Items from a data source:
▼
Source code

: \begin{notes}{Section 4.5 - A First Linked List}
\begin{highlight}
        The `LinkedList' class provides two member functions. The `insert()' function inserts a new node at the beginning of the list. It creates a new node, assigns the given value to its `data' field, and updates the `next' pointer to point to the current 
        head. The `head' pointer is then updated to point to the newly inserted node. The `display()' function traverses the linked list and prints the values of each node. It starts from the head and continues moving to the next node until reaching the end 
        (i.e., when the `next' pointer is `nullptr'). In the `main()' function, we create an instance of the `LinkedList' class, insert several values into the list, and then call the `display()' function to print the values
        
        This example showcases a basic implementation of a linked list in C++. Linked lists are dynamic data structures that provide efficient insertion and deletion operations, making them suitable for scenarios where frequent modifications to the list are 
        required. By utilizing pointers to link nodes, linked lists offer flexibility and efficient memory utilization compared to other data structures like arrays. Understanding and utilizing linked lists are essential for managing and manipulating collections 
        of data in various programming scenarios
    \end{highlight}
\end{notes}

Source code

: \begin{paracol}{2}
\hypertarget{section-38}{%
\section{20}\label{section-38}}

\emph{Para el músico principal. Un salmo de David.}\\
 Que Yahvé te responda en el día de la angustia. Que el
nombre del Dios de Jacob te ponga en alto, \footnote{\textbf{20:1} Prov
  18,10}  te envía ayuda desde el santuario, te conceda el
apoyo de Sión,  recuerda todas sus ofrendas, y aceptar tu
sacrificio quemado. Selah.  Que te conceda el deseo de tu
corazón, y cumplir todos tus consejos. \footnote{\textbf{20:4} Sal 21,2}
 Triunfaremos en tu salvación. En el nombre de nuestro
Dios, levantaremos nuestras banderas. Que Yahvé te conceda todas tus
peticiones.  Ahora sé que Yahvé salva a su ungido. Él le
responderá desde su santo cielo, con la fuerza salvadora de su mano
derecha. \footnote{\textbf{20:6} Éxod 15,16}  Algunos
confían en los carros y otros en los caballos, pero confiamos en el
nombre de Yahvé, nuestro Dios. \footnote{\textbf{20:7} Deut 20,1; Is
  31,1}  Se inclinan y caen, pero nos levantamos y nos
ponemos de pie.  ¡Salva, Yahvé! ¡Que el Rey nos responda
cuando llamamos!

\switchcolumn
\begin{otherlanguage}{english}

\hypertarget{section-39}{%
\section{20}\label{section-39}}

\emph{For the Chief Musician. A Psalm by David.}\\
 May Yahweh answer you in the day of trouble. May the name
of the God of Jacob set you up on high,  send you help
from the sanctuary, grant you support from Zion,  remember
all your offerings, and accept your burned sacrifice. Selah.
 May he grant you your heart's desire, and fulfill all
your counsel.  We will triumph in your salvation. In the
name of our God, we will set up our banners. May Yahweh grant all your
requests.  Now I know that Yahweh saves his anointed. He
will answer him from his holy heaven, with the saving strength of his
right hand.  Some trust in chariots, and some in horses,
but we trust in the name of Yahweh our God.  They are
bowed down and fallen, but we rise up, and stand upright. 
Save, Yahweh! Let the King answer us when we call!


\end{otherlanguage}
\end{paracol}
▲
Problem to work on —
Write down exactly the line with "Save, Yahweh! Let", then each line after it through the end of the data.

Answer space —
Save, Yahweh! Let the King answer us when we call!


\end{otherlanguage}
\end{paracol}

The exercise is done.